*** Supplied records Section Begins ***

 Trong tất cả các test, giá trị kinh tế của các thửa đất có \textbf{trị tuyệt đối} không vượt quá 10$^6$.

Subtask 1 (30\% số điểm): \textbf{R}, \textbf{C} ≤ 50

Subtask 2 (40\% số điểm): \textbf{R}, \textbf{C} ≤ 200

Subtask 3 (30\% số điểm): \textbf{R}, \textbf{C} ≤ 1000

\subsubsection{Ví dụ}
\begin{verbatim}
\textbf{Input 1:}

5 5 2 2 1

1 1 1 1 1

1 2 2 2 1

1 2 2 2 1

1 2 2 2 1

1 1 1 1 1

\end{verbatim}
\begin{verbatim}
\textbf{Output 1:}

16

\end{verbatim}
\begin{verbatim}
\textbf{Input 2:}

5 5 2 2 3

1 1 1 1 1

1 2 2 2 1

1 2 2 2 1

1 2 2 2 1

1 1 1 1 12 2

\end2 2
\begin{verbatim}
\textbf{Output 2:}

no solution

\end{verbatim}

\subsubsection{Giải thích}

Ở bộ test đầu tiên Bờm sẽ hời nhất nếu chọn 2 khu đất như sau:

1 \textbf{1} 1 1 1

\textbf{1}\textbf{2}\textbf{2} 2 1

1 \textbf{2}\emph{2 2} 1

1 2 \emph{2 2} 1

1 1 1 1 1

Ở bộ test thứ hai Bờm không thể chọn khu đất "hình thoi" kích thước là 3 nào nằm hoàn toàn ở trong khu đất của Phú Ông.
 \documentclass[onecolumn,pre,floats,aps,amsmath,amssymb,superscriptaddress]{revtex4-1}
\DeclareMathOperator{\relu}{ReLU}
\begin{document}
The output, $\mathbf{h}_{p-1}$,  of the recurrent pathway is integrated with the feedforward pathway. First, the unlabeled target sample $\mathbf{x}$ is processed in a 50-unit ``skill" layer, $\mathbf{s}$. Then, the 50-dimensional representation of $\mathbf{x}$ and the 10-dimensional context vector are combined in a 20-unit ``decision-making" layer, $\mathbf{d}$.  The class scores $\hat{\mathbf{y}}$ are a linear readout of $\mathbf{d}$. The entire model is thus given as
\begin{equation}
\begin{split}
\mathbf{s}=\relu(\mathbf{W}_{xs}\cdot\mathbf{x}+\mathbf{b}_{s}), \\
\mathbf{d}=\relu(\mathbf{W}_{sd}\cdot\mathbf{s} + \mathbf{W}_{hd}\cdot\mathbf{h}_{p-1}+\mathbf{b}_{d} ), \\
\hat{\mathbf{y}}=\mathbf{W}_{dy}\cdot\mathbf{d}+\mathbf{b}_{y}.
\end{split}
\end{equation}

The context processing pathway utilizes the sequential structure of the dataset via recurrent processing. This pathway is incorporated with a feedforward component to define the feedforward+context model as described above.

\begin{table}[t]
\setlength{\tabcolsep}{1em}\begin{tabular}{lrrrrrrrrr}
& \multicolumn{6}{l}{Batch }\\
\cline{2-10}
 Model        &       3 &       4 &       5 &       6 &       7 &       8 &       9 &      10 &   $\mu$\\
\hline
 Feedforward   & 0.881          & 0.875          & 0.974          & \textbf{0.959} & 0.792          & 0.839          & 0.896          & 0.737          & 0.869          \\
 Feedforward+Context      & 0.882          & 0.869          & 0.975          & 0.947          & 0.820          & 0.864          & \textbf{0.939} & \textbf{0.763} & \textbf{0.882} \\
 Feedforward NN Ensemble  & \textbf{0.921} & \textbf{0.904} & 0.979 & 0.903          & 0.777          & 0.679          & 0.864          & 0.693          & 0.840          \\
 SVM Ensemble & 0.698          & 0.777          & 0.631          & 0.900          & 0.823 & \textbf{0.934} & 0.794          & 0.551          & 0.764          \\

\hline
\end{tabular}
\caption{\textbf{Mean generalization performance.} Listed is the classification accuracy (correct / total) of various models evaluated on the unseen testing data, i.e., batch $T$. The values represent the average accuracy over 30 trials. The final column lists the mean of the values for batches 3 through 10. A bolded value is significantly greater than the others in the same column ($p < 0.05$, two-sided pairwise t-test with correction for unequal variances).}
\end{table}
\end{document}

*** Supplied records Section Ends ***

● **What you have to do**: What is needed is every line of the records that contains the word "tabular".

● **Result of the task**:
\setlength{\tabcolsep}{1em}\begin{tabular}{lrrrrrrrrr}
\end{tabular}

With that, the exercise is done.